Haftungsfalle beA: Rechtsmittel formgerecht einlegen

Das BAG beschäftigte sich in seinem Beschluss vom 5. Juni 2020 (10 AZN 53/20) mit den Formvoraussetzungen des elektronischen Rechtsverkehrs nach § 130a ZPO.

Der Sachverhalt

Der Kläger wehrte sich erfolglos in zwei Instanzen gegen seine Versetzung. Das Berufungsurteil ging ihm am 02. Januar 2020 zu. Der Kläger legte mit Schriftsatz vom 21. Januar 2020 – beim BAG als elektronisches Dokument am 22. Januar 2020 eingegangen – per beA Nichtzulassungsbeschwerde ein. Eine qualifizierte elektronische Signatur (qeS) nutzte er nicht.

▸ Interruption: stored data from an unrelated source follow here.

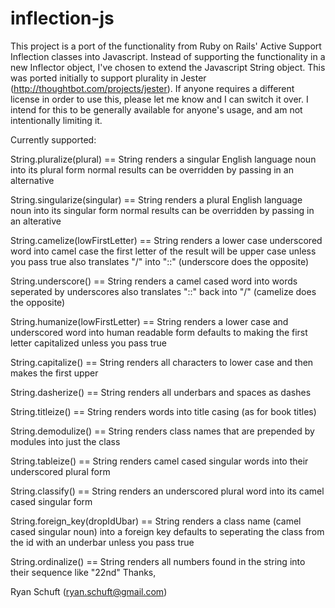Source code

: # inflection-js
This project is a port of the functionality from Ruby on Rails' Active Support Inflection classes into Javascript. Instead of supporting the functionality in a new Inflector object, I've chosen to extend the Javascript String object. This was ported initially to support plurality in Jester (http://thoughtbot.com/projects/jester). If anyone requires a different license in order to use this, please let me know and I can switch it over. I intend for this to be generally available for anyone's usage, and am not intentionally limiting it.

Currently supported:

String.pluralize(plural) == String
  renders a singular English language noun into its plural form
  normal results can be overridden by passing in an alternative

String.singularize(singular) == String
  renders a plural English language noun into its singular form
  normal results can be overridden by passing in an alterative

String.camelize(lowFirstLetter) == String
  renders a lower case underscored word into camel case
  the first letter of the result will be upper case unless you pass true
  also translates "/" into "::" (underscore does the opposite)

String.underscore() == String
  renders a camel cased word into words seperated by underscores
  also translates "::" back into "/" (camelize does the opposite)

String.humanize(lowFirstLetter) == String
  renders a lower case and underscored word into human readable form
  defaults to making the first letter capitalized unless you pass true

String.capitalize() == String
  renders all characters to lower case and then makes the first upper

String.dasherize() == String
  renders all underbars and spaces as dashes

String.titleize() == String
  renders words into title casing (as for book titles)

String.demodulize() == String
  renders class names that are prepended by modules into just the class

String.tableize() == String
  renders camel cased singular words into their underscored plural form

String.classify() == String
  renders an underscored plural word into its camel cased singular form

String.foreign_key(dropIdUbar) == String
  renders a class name (camel cased singular noun) into a foreign key
  defaults to seperating the class from the id with an underbar unless
  you pass true

String.ordinalize() == String
  renders all numbers found in the string into their sequence like "22nd"
Thanks,

Ryan Schuft (ryan.schuft@gmail.com)
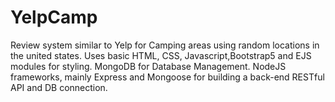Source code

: # YelpCamp

Review system similar to Yelp for Camping areas using random locations in the united states.
Uses basic HTML, CSS, Javascript,Bootstrap5 and EJS modules for styling.
MongoDB for Database Management.
NodeJS frameworks, mainly Express and Mongoose for building a back-end RESTful API and DB connection.
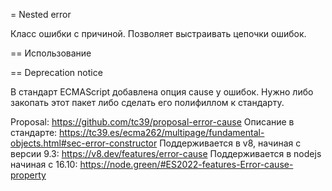 = Nested error

Класс ошибки с причиной. Позволяет выстраивать цепочки ошибок.

== Использование

== Deprecation notice

В стандарт ECMAScript добавлена опция cause у ошибок. Нужно либо закопать этот пакет либо сделать его полифиллом к стандарту.

Proposal: https://github.com/tc39/proposal-error-cause
Описание в стандарте: https://tc39.es/ecma262/multipage/fundamental-objects.html#sec-error-constructor
Поддерживается в v8, начиная с версии 9.3: https://v8.dev/features/error-cause
Поддерживается в nodejs начиная с 16.10: https://node.green/#ES2022-features-Error-cause-property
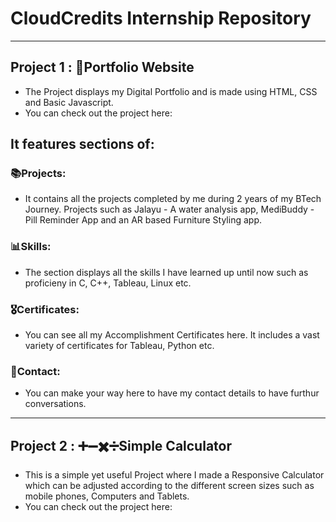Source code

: # CloudCredits Internship Repository

---

## Project 1 : 📂Portfolio Website
  - The Project displays my Digital Portfolio and is made using HTML, CSS and Basic Javascript.
  - You can check out the project here: 

## It features sections of:
### 📚Projects: 
  - It contains all the projects completed by me during 2 years of my BTech Journey. Projects such as Jalayu - A water analysis app, MediBuddy - Pill Reminder App and an AR based Furniture Styling app.

### 📊Skills:
  - The section displays all the skills I have learned up until now such as proficieny in C, C++, Tableau, Linux etc.

### 🎖️Certificates:
  - You can see all my Accomplishment Certificates here. It includes a vast variety of certificates for Tableau, Python etc.

### 📱Contact:
  - You can make your way here to have my contact details to have furthur conversations.


---

## Project 2 : ➕➖✖️➗Simple Calculator
  - This is a simple yet useful Project where I made a Responsive Calculator which can be adjusted according to the different screen sizes such as mobile phones, Computers and Tablets.
  - You can check out the project here: 
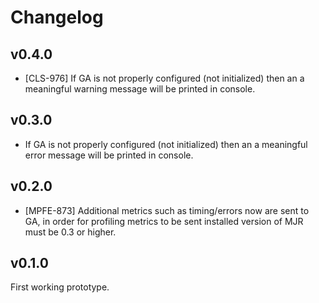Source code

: # Changelog

## v0.4.0

* [CLS-976] If GA is not properly configured (not initialized) then an a meaningful warning message will be printed in console.

## v0.3.0

* If GA is not properly configured (not initialized) then an a meaningful error message will be printed in console.

## v0.2.0

 * [MPFE-873] Additional metrics such as timing/errors now are sent to GA, in order for profiling metrics to be
 sent installed version of MJR must be 0.3 or higher.

## v0.1.0

First working prototype.
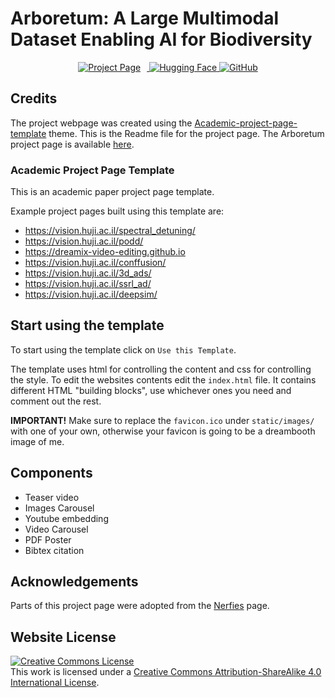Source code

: 

# Arboretum: A Large Multimodal Dataset Enabling AI for Biodiversity

<!-- Banner links -->
<div style="text-align:center;">
  <a href="https://baskargroup.github.io/Arboretum/" target="_blank">
    <img src="https://img.shields.io/badge/Project%20Page-Visit-blue" alt="Project Page" style="margin-right:10px;">
  </a>
  <a href="https://huggingface.co/datasets/ChihHsuan-Yang/Arboretum" target="_blank">
    <img src="https://img.shields.io/badge/Hugging%20Face-Visit-yellow" alt="Hugging Face">
  </a>
  <a href="https://github.com/baskargroup/Arboretum" target="_blank">
    <img src="https://img.shields.io/badge/GitHub-Visit-lightgrey" alt="GitHub">
  </a>
</div>



## Credits
The project webpage was created using the [Academic-project-page-template](https://github.com/eliahuhorwitz/Academic-project-page-template) theme. This is the Readme file for the project page. The Arboretum project page is available [here](https://baskargroup.github.io/Arboretum/).

### Academic Project Page Template
This is an academic paper project page template.


Example project pages built using this template are:
- https://vision.huji.ac.il/spectral_detuning/
- https://vision.huji.ac.il/podd/
- https://dreamix-video-editing.github.io
- https://vision.huji.ac.il/conffusion/
- https://vision.huji.ac.il/3d_ads/
- https://vision.huji.ac.il/ssrl_ad/
- https://vision.huji.ac.il/deepsim/



## Start using the template
To start using the template click on `Use this Template`.

The template uses html for controlling the content and css for controlling the style. 
To edit the websites contents edit the `index.html` file. It contains different HTML "building blocks", use whichever ones you need and comment out the rest.  

**IMPORTANT!** Make sure to replace the `favicon.ico` under `static/images/` with one of your own, otherwise your favicon is going to be a dreambooth image of me.

## Components
- Teaser video
- Images Carousel
- Youtube embedding
- Video Carousel
- PDF Poster
- Bibtex citation


## Acknowledgements

Parts of this project page were adopted from the [Nerfies](https://nerfies.github.io/) page.

## Website License
<a rel="license" href="http://creativecommons.org/licenses/by-sa/4.0/"><img alt="Creative Commons License" style="border-width:0" src="https://i.creativecommons.org/l/by-sa/4.0/88x31.png" /></a><br />This work is licensed under a <a rel="license" href="http://creativecommons.org/licenses/by-sa/4.0/">Creative Commons Attribution-ShareAlike 4.0 International License</a>.

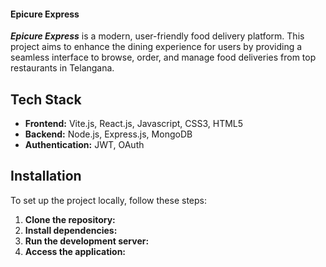 #### Epicure Express

*********Epicure Express********* is a modern, user-friendly food delivery platform. This project aims to enhance the dining experience for users by providing a seamless interface to browse, order, and manage food deliveries from top restaurants in Telangana.

## Tech Stack
- **Frontend:** Vite.js, React.js, Javascript, CSS3, HTML5
- **Backend:** Node.js, Express.js, MongoDB
- **Authentication:** JWT, OAuth

## Installation
To set up the project locally, follow these steps:
1. **Clone the repository:** 
2. **Install dependencies:**
3. **Run the development server:**
4. **Access the application:**

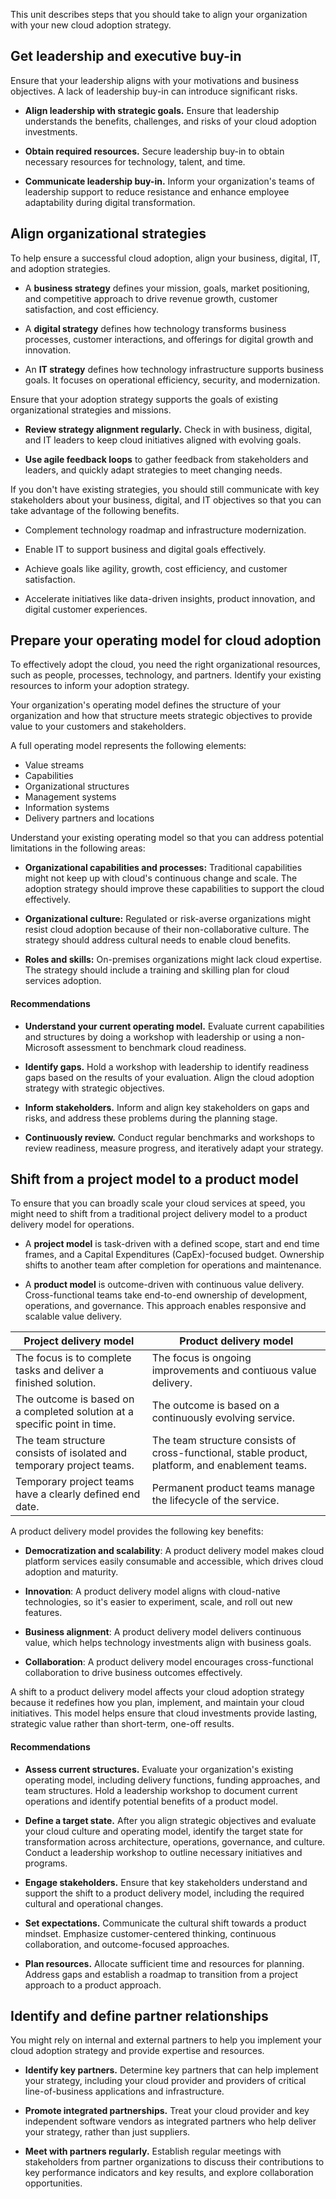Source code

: This unit describes steps that you should take to align your organization with your new cloud adoption strategy.

## Get leadership and executive buy-in

Ensure that your leadership aligns with your motivations and business objectives. A lack of leadership buy-in can introduce significant risks.

- **Align leadership with strategic goals.** Ensure that leadership understands the benefits, challenges, and risks of your cloud adoption investments. 

- **Obtain required resources.** Secure leadership buy-in to obtain necessary resources for technology, talent, and time.
- **Communicate leadership buy-in.** Inform your organization's teams of leadership support to reduce resistance and enhance employee adaptability during digital transformation.

## Align organizational strategies

To help ensure a successful cloud adoption, align your business, digital, IT, and adoption strategies.

- A **business strategy** defines your mission, goals, market positioning, and competitive approach to drive revenue growth, customer satisfaction, and cost efficiency.

- A **digital strategy** defines how technology transforms business processes, customer interactions, and offerings for digital growth and innovation.
- An **IT strategy** defines how technology infrastructure supports business goals. It focuses on operational efficiency, security, and modernization.

Ensure that your adoption strategy supports the goals of existing organizational strategies and missions.

- **Review strategy alignment regularly.** Check in with business, digital, and IT leaders to keep cloud initiatives aligned with evolving goals.

- **Use agile feedback loops** to gather feedback from stakeholders and leaders, and quickly adapt strategies to meet changing needs.

If you don't have existing strategies, you should still communicate with key stakeholders about your business, digital, and IT objectives so that you can take advantage of the following benefits.

- Complement technology roadmap and infrastructure modernization.

- Enable IT to support business and digital goals effectively.
- Achieve goals like agility, growth, cost efficiency, and customer satisfaction.
- Accelerate initiatives like data-driven insights, product innovation, and digital customer experiences.

## Prepare your operating model for cloud adoption

To effectively adopt the cloud, you need the right organizational resources, such as people, processes, technology, and partners. Identify your existing resources to inform your adoption strategy.

Your organization's operating model defines the structure of your organization and how that structure meets strategic objectives to provide value to your customers and stakeholders.

A full operating model represents the following elements:

- Value streams
- Capabilities
- Organizational structures
- Management systems
- Information systems
- Delivery partners and locations

Understand your existing operating model so that you can address potential limitations in the following areas:

- **Organizational capabilities and processes:** Traditional capabilities might not keep up with cloud's continuous change and scale. The adoption strategy should improve these capabilities to support the cloud effectively.

- **Organizational culture:** Regulated or risk-averse organizations might resist cloud adoption because of their non-collaborative culture. The strategy should address cultural needs to enable cloud benefits.
- **Roles and skills:** On-premises organizations might lack cloud expertise. The strategy should include a training and skilling plan for cloud services adoption.

#### Recommendations

- **Understand your current operating model.** Evaluate current capabilities and structures by doing a workshop with leadership or using a non-Microsoft assessment to benchmark cloud readiness.

- **Identify gaps.** Hold a workshop with leadership to identify readiness gaps based on the results of your evaluation. Align the cloud adoption strategy with strategic objectives.
- **Inform stakeholders.** Inform and align key stakeholders on gaps and risks, and address these problems during the planning stage.
- **Continuously review.** Conduct regular benchmarks and workshops to review readiness, measure progress, and iteratively adapt your strategy.

## Shift from a project model to a product model

To ensure that you can broadly scale your cloud services at speed, you might need to shift from a traditional project delivery model to a product delivery model for operations.

- A **project model** is task-driven with a defined scope, start and end time frames, and a Capital Expenditures (CapEx)-focused budget. Ownership shifts to another team after completion for operations and maintenance.

- A **product model** is outcome-driven with continuous value delivery. Cross-functional teams take end-to-end ownership of development, operations, and governance. This approach enables responsive and scalable value delivery.

|Project delivery model|Product delivery model|
|----|----|
| The focus is to complete tasks and deliver a finished solution.| The focus is ongoing improvements and contiuous value delivery.|
|The outcome is based on a completed solution at a specific point in time.| The outcome is based on a continuously evolving service.|
|The team structure consists of isolated and temporary project teams.| The team structure consists of cross-functional, stable product, platform, and enablement teams. |
|Temporary project teams have a clearly defined end date.| Permanent product teams manage the lifecycle of the service.|

A product delivery model provides the following key benefits:

- **Democratization and scalability**: A product delivery model makes cloud platform services easily consumable and accessible, which drives cloud adoption and maturity.

- **Innovation**: A product delivery model aligns with cloud-native technologies, so it's easier to experiment, scale, and roll out new features.
- **Business alignment**: A product delivery model delivers continuous value, which helps technology investments align with business goals.
- **Collaboration**: A product delivery model encourages cross-functional collaboration to drive business outcomes effectively.

A shift to a product delivery model affects your cloud adoption strategy because it redefines how you plan, implement, and maintain your cloud initiatives. This model helps ensure that cloud investments provide lasting, strategic value rather than short-term, one-off results.

#### Recommendations

- **Assess current structures.** Evaluate your organization's existing operating model, including delivery functions, funding approaches, and team structures. Hold a leadership workshop to document current operations and identify potential benefits of a product model.

- **Define a target state.** After you align strategic objectives and evaluate your cloud culture and operating model, identify the target state for transformation across architecture, operations, governance, and culture. Conduct a leadership workshop to outline necessary initiatives and programs.

- **Engage stakeholders.** Ensure that key stakeholders understand and support the shift to a product delivery model, including the required cultural and operational changes.

- **Set expectations.** Communicate the cultural shift towards a product mindset. Emphasize customer-centered thinking, continuous collaboration, and outcome-focused approaches.

- **Plan resources.** Allocate sufficient time and resources for planning. Address gaps and establish a roadmap to transition from a project approach to a product approach.

## Identify and define partner relationships

You might rely on internal and external partners to help you implement your cloud adoption strategy and provide expertise and resources.

- **Identify key partners.** Determine key partners that can help implement your strategy, including your cloud provider and providers of critical line-of-business applications and infrastructure.

- **Promote integrated partnerships.** Treat your cloud provider and key independent software vendors as integrated partners who help deliver your strategy, rather than just suppliers.

- **Meet with partners regularly.** Establish regular meetings with stakeholders from partner organizations to discuss their contributions to key performance indicators and key results, and explore collaboration opportunities.
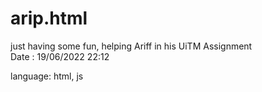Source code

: # arip.html

just having some fun, helping Ariff in his UiTM Assignment  
Date : 19/06/2022 22:12

language: html, js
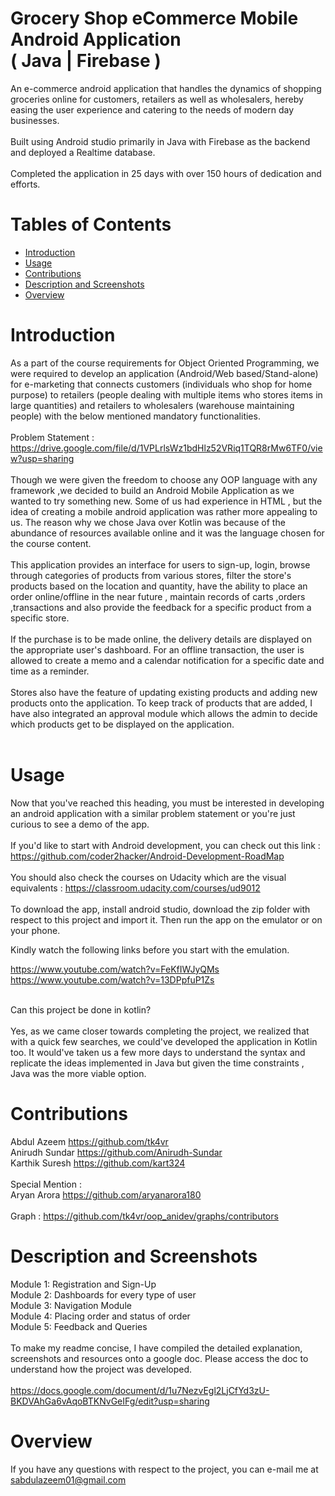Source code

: 
# Grocery Shop eCommerce Mobile Android Application </br>( Java | Firebase )

An e-commerce android application that handles the dynamics of shopping groceries online for customers, retailers as well as wholesalers, hereby easing the user experience and catering to the needs of modern day businesses.
<br/><br/>
Built using Android studio primarily in Java with Firebase as the backend and deployed a Realtime database.<br/><br/>Completed the application in 25 days with over 150 hours of dedication and efforts.<br/>
# Tables of Contents
* [Introduction](#introduction)
* [Usage](#usage)
* [Contributions](#contributions)
* [Description and Screenshots](#Description)
* [Overview](#overview)


# Introduction
As a part of the course requirements for Object Oriented Programming, we were required to develop an application
(Android/Web based/Stand-alone) for e-marketing that connects customers (individuals who shop
for home purpose) to retailers (people dealing with multiple items who stores items in large
quantities) and retailers to wholesalers (warehouse maintaining people) with the below mentioned
mandatory functionalities. 
<br/>
<br/>
Problem Statement :
https://drive.google.com/file/d/1VPLrlsWz1bdHlz52VRiq1TQR8rMw6TF0/view?usp=sharing
<br/>
<br/>
Though we were given the freedom to choose any OOP language with any framework ,we decided to build an Android Mobile Application as we wanted to try something new. Some of us had experience in HTML , but the idea of creating a mobile android application was rather more appealing to us. The reason why we chose Java over Kotlin was because of the abundance of resources available online and it was the language chosen for the course content. 
<br/>
<br/>
This application provides an interface for users to sign-up, login, browse through categories of products from various stores, filter the store's products based on the location and quantity, have the ability to place an order online/offline in the near future , maintain records of carts ,orders ,transactions and also provide the feedback for a specific product from a specific store.
<br/>
<br/>
If the purchase is to be made online, the delivery details are displayed on the appropriate user's dashboard. For an offline transaction, the user is allowed to create a memo and a calendar notification for a specific date and time as a reminder.
<br/>
<br/>
Stores also have the feature of updating existing products and adding new products onto the application. To keep track of products that are added, I have also integrated an approval module which allows the admin to decide which products get to be displayed on the application.
<br/>
<br/>

# Usage
Now that you've reached this heading, you must be interested in developing an android application with a similar problem statement or you're just curious to see a demo of the app.
<br/>
<br/>
If you'd like to start with Android development, you can check out this link :<br/>https://github.com/coder2hacker/Android-Development-RoadMap<br/>
<br/>
You should also check the courses on Udacity which are the visual equivalents :
https://classroom.udacity.com/courses/ud9012
<br/>
<br/>
To download the app, install android studio, download the zip folder with respect to this project and import it. Then run the app on the emulator or on your phone.
<br/>

Kindly watch the following links before you start with the emulation.

https://www.youtube.com/watch?v=FeKfIWJyQMs
</br>
https://www.youtube.com/watch?v=13DPpfuP1Zs
</br>
</br>

Can this project be done in kotlin?
<br/><br/>
Yes, as we came closer towards completing the project, we realized that with a quick few searches, we could've developed the application in Kotlin too. It would've taken us a few more days to understand the syntax and replicate the ideas implemented in Java but given the time constraints , Java was the more viable option.



# Contributions
Abdul Azeem https://github.com/tk4vr
<br/>
Anirudh Sundar https://github.com/Anirudh-Sundar
<br/>
Karthik Suresh https://github.com/kart324
<br/><br/>
Special Mention : <br/>
Aryan Arora https://github.com/aryanarora180
<br/><br/>
Graph :
https://github.com/tk4vr/oop_anidev/graphs/contributors


# Description and Screenshots

Module 1: Registration and Sign-Up
<br/>
Module 2: Dashboards for every type of user
<br/>
Module 3: Navigation Module
<br/>
Module 4: Placing order and status of order
<br/>
Module 5: Feedback and Queries
<br/>
<br/>
To make my readme concise, I have compiled the detailed explanation, screenshots and resources onto a google doc. Please access the doc to understand how the project was developed. <br/><br/>
https://docs.google.com/document/d/1u7NezvEgl2LjCfYd3zU-BKDVAhGa6vAqoBTKNvGeIFg/edit?usp=sharing


# Overview

If you have any questions with respect to the project, you can e-mail me at sabdulazeem01@gmail.com



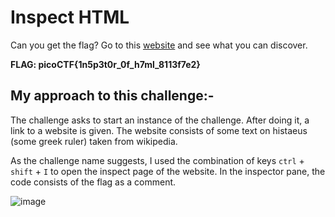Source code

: # Inspect HTML
Can you get the flag? Go to this [website](http://saturn.picoctf.net:60392/) and see what you can discover.
 
 **FLAG: picoCTF{1n5p3t0r_0f_h7ml_8113f7e2}**

## My approach to this challenge:- 

The challenge asks to start an instance of the challenge. After doing it, a link to a website is given. The website consists of some text on histaeus (some greek ruler) taken from wikipedia.

As the challenge name suggests, I used the combination of keys `ctrl` + `shift` + `I` to open the inspect page of the website. In the inspector pane, the code consists of the flag as a comment.

![image](https://github.com/user-attachments/assets/cd44e0be-c519-44d6-b19a-29cb94c00ec7)

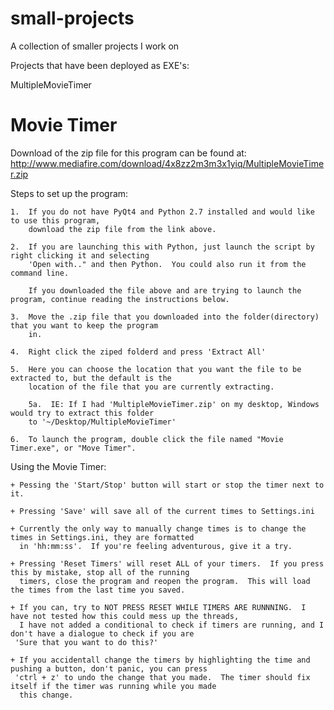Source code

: small-projects
==============

A collection of smaller projects I work on

Projects that have been deployed as EXE's:

   MultipleMovieTimer

Movie Timer
===========
Download of the zip file for this program can be found at:
http://www.mediafire.com/download/4x8zz2m3m3x1yiq/MultipleMovieTimer.zip

Steps to set up the program:
    
    1.  If you do not have PyQt4 and Python 2.7 installed and would like to use this program,
        download the zip file from the link above.
    
    2.  If you are launching this with Python, just launch the script by right clicking it and selecting
        'Open with.." and then Python.  You could also run it from the command line.
        
        If you downloaded the file above and are trying to launch the program, continue reading the instructions below.
        
    3.  Move the .zip file that you downloaded into the folder(directory) that you want to keep the program
        in.
    
    4.  Right click the ziped folderd and press 'Extract All'
    
    5.  Here you can choose the location that you want the file to be extracted to, but the default is the
        location of the file that you are currently extracting.
        
        5a.  IE: If I had 'MultipleMovieTimer.zip' on my desktop, Windows would try to extract this folder
        to '~/Desktop/MultipleMovieTimer'
    
    6.  To launch the program, double click the file named "Movie Timer.exe", or "Move Timer".
    
Using the Movie Timer:
    
    + Pessing the 'Start/Stop' button will start or stop the timer next to it.
    
    + Pressing 'Save' will save all of the current times to Settings.ini
    
    + Currently the only way to manually change times is to change the times in Settings.ini, they are formatted
      in 'hh:mm:ss'.  If you're feeling adventurous, give it a try.
    
    + Pressing 'Reset Timers' will reset ALL of your timers.  If you press this by mistake, stop all of the running
      timers, close the program and reopen the program.  This will load the times from the last time you saved.
    
    + If you can, try to NOT PRESS RESET WHILE TIMERS ARE RUNNNING.  I have not tested how this could mess up the threads,
      I have not added a conditional to check if timers are running, and I don't have a dialogue to check if you are
     'Sure that you want to do this?'
      
    + If you accidentall change the timers by highlighting the time and pushing a button, don't panic, you can press
     'ctrl + z' to undo the change that you made.  The timer should fix itself if the timer was running while you made
      this change.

Da im Transfervermerk ein vertraulicher Herkunftsnachweis (VHN) fehlte, wies das BAG den Kläger am 29. Januar 2020 darauf hin, dass die gesetzlichen Formvorschriften nicht gewahrt sind. Am 03. Februar 2020 reichte der Kläger erneut Nichtzulassungsbeschwerde per beA ein – wieder ohne qeS. Die Begründung der Nichtzulassungsbeschwerde übermittelte er am 02. März 2020 sowohl als elektronisches Dokument aus einem beA ohne qeS als auch per Fax.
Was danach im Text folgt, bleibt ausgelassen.